* Task to complete
Every record must be copied exactly, except that pictures are dropped.

Start of Data in this exercise

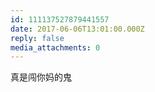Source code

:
 ```yaml
---
id: 111137527879441557
date: 2017-06-06T13:01:00.000Z
reply: false
media_attachments: 0
---
```


真是闯你妈的鬼 ​​​​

End of Data in this exercise

* Final answer
Source code

:
 ```yaml
---
id: 111137527879441557
date: 2017-06-06T13:01:00.000Z
reply: false
media_attachments: 0
---
```


真是闯你妈的鬼 ​​​​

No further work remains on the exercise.